» **EXERCISE DATA**:
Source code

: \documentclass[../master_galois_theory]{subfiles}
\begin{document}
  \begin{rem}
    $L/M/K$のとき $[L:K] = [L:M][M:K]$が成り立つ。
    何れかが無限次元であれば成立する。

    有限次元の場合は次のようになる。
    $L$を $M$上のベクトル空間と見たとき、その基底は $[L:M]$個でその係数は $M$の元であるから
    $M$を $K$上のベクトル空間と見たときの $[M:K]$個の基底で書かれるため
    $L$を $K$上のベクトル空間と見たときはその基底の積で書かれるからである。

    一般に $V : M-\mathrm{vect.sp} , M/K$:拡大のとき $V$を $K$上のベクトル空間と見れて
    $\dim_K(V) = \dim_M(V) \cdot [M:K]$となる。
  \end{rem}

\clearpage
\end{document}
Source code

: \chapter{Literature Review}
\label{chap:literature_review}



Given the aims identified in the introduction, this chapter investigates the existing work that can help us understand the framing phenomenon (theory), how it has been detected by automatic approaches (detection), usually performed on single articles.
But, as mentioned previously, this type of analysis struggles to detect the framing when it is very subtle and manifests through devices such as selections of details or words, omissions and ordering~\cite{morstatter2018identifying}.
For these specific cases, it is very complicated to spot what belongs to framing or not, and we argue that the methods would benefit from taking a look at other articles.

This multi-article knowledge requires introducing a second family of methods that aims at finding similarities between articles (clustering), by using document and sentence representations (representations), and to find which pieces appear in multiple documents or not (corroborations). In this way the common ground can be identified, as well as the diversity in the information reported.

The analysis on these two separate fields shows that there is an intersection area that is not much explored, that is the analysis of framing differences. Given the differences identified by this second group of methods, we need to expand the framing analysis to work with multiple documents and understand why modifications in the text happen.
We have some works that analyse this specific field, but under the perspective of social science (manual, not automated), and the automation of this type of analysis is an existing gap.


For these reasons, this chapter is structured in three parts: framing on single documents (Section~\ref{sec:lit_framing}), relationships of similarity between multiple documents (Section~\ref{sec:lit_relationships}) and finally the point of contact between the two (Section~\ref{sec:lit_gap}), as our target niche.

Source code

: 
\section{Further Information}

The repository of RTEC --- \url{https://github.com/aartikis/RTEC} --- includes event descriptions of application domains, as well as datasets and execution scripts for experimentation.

» **DESCRIPTION OF THE TASK**:
Would you please output every record again, exactly?

» **ANSWER**:
Source code

: \documentclass[../master_galois_theory]{subfiles}
\begin{document}
  \begin{rem}
    $L/M/K$のとき $[L:K] = [L:M][M:K]$が成り立つ。
    何れかが無限次元であれば成立する。

    有限次元の場合は次のようになる。
    $L$を $M$上のベクトル空間と見たとき、その基底は $[L:M]$個でその係数は $M$の元であるから
    $M$を $K$上のベクトル空間と見たときの $[M:K]$個の基底で書かれるため
    $L$を $K$上のベクトル空間と見たときはその基底の積で書かれるからである。

    一般に $V : M-\mathrm{vect.sp} , M/K$:拡大のとき $V$を $K$上のベクトル空間と見れて
    $\dim_K(V) = \dim_M(V) \cdot [M:K]$となる。
  \end{rem}

\clearpage
\end{document}
Source code

: \chapter{Literature Review}
\label{chap:literature_review}



Given the aims identified in the introduction, this chapter investigates the existing work that can help us understand the framing phenomenon (theory), how it has been detected by automatic approaches (detection), usually performed on single articles.
But, as mentioned previously, this type of analysis struggles to detect the framing when it is very subtle and manifests through devices such as selections of details or words, omissions and ordering~\cite{morstatter2018identifying}.
For these specific cases, it is very complicated to spot what belongs to framing or not, and we argue that the methods would benefit from taking a look at other articles.

This multi-article knowledge requires introducing a second family of methods that aims at finding similarities between articles (clustering), by using document and sentence representations (representations), and to find which pieces appear in multiple documents or not (corroborations). In this way the common ground can be identified, as well as the diversity in the information reported.

The analysis on these two separate fields shows that there is an intersection area that is not much explored, that is the analysis of framing differences. Given the differences identified by this second group of methods, we need to expand the framing analysis to work with multiple documents and understand why modifications in the text happen.
We have some works that analyse this specific field, but under the perspective of social science (manual, not automated), and the automation of this type of analysis is an existing gap.


For these reasons, this chapter is structured in three parts: framing on single documents (Section~\ref{sec:lit_framing}), relationships of similarity between multiple documents (Section~\ref{sec:lit_relationships}) and finally the point of contact between the two (Section~\ref{sec:lit_gap}), as our target niche.

Source code

: 
\section{Further Information}

The repository of RTEC --- \url{https://github.com/aartikis/RTEC} --- includes event descriptions of application domains, as well as datasets and execution scripts for experimentation.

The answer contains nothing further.